Tools Developed in Wellesley Computer Science Labs Aid Biologists, Medical Researchers in the Study of Diseases

June 21, 2016
An illustration of DNA, RNA and protein
Credit:
Janet Iwasa, Creative Commons, via exploringorigins.org

"Owing to advances in genome sequencing technology, the amount of DNA and RNA that is being sequenced is growing rapidly," explained Wellesley Computer Scientist Brian Tjaden. "A major challenge in the field of genomics is extracting new biomedical insights from this torrent of genome sequencing data."

Tjaden, who is associate professor of computer science and chair of the computer science department, designs approaches for identifying novel genes in a genome, as well as for characterizing the functions of genes and how gene products interact as part of a system that carries out important processes in a cell.
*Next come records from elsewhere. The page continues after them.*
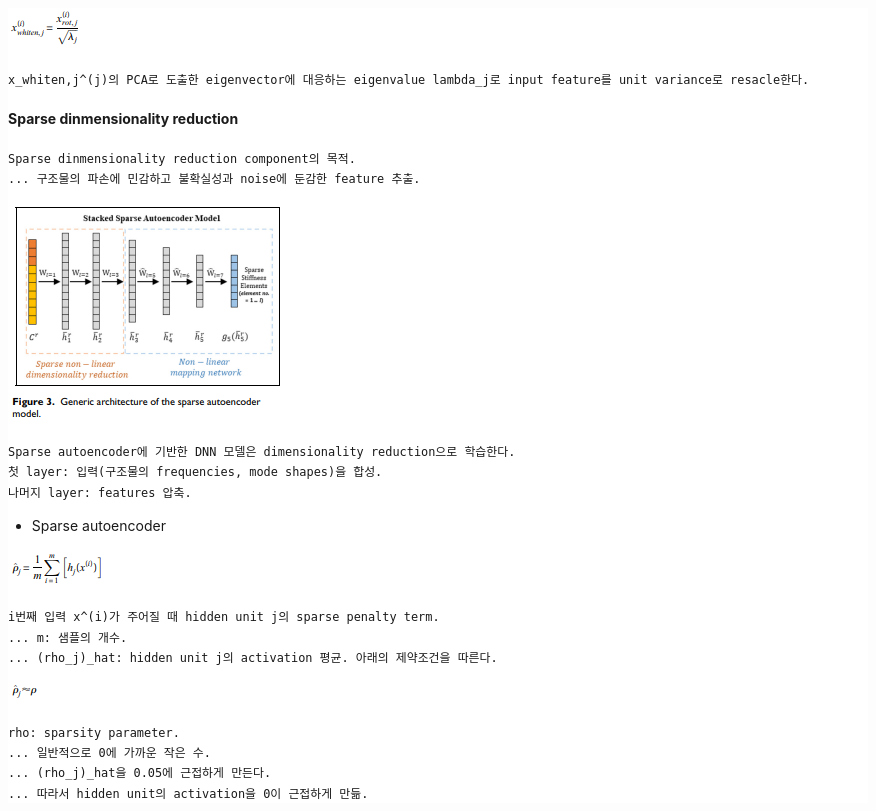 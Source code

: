 ![data-preprocessing3](./img/data-preprocessing3.PNG)

```
x_whiten,j^(j)의 PCA로 도출한 eigenvector에 대응하는 eigenvalue lambda_j로 input feature를 unit variance로 resacle한다.
```

#### Sparse dinmensionality reduction

```
Sparse dinmensionality reduction component의 목적.
... 구조물의 파손에 민감하고 불확실성과 noise에 둔감한 feature 추출.
```

![sparse-autoencoder1](./img/sparse-autoencoder1.PNG)

```
Sparse autoencoder에 기반한 DNN 모델은 dimensionality reduction으로 학습한다.
첫 layer: 입력(구조물의 frequencies, mode shapes)을 합성.
나머지 layer: features 압축.
```

- Sparse autoencoder

![sparse-autoencoder2](./img/sparse-autoencoder2.PNG)

```
i번째 입력 x^(i)가 주어질 때 hidden unit j의 sparse penalty term.
... m: 샘플의 개수.
... (rho_j)_hat: hidden unit j의 activation 평균. 아래의 제약조건을 따른다.
```

![sparse-autoencoder3](./img/sparse-autoencoder3.PNG)

```
rho: sparsity parameter.
... 일반적으로 0에 가까운 작은 수.
... (rho_j)_hat을 0.05에 근접하게 만든다.
... 따라서 hidden unit의 activation을 0이 근접하게 만듦.
```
Tjaden's Rockhopper, a comprehensive and user-friendly system for computational analysis of bacterial RNA-seq data, is being used by biologists, genome scientists, and medical researchers to understand what regions of a genome are being activated and when, and to study diseases, including cancer. The system, which generates insights using novel algorithmic methods, has been downloaded more than 7,000 times for use by others since he created it and it has an active community of thousands of users.

According to Tjaden, Rockhopper supports the management, processing, analysis, and integration of large sequencing datasets both from organisms whose genomes are known as well as from organisms whose genomes are not yet known. Using sequencing data, Rockhopper identifies new genes and then characterizes the extent to which genes, both new and previously annotated, are expressed.

Another tool from Tjaden's lab, called TargetRNA, identifies mRNA targets of sRNA regulatory action in bacteria. "Many gene products act as regulators, turning on or off other genes. TargetRNA takes the sequence of a regulator and identifies other genes in a genome that are likely targets of regulation," said Tjaden. "While Rockhopper aims to characterize genes and their expression, TargetRNA aims to identify the targets of those genes that act as regulators."

A recent Wellesley Computer Science departmental newsletter described Tjaden as "always on the lookout for students interested in bioinformatics, biotechnology, and algorithms with biomedical applications." A second iteration of the TargetRNA program, called TargetRNA-2, was developed by then-students Mary Beth Kery '15 and Monica Starr Feldman '14. Kery and Feldman are lead authors on a research article describing their work.

Kery, with funding from the Science Center Summer Research Program, had the opportunity to begin development on TargetRNA-2 during the summer after her first year at Wellesley. "Initially, I simply read, since I was new to computational biology and had no bio background," Kery said. "Then I began putting together existing computational biology tools and developing the code for this system. I met weekly with Professor Tjaden to discuss progress, and we would discuss what avenues to try next, and how to interpret wet-lab bio results into computation."

By the end of that summer, Kery said, the team had made significant progress and TargetRNA-2 was predicting more accurately, and quickly, than all other related state-of-the art systems. TargetRNA receives approximately 20,000 sequence submissions for analysis from the biology community annually.

Kery, who just completed the first year of her Ph.D. in Human-Computer Interaction at Carnegie Mellon University, said, "I am particularly grateful that I had this opportunity to work with Professor Tjaden [during my] first-year. Researching early on inspired me to continue in research, and helped open new opportunities. I was able to research in different areas of CS throughout my time at Wellesley. Now my dream is to become a professor, too."

Feldman joined the TargetRNA project to design and develop the user interface during her last years at Wellesley. "I took a backend engineering class with Brian and would frequently express interest in the integration of backend engineering with the [user interface]. He saw this interest of mine and gave me an opportunity to contribute to both his research and my passions."

She described her efforts as "putting the frosting on" Tjaden's research. "I turned his algorithm and research into a user-friendly website that anyone could interact with," she said.

Feldman said she came to Wellesley not knowing how software was developed or, she said, "even that software was developed." She enrolled in CS110 only after she was unable to enroll in other classes she wished to take. However, she said, "Because of the incredible faculty (always approachable, friendly, nurturing, and encouraging), and the Wellesley Computer Science community, I ended up developing a passion for computing."

Feldman went on to "TA for several courses in the CS Department, help build websites for a few professors, and ended up working on an honors thesis project." She is now a lead software engineer at Apple. "This experience taught me to embrace a change in plans... and not to be afraid to venture into new turf. It also taught me the importance of mentoring and encouraging others," she said.

Tjaden's work is funded in part by grants from the National Science Foundation and the National Institutes of Health.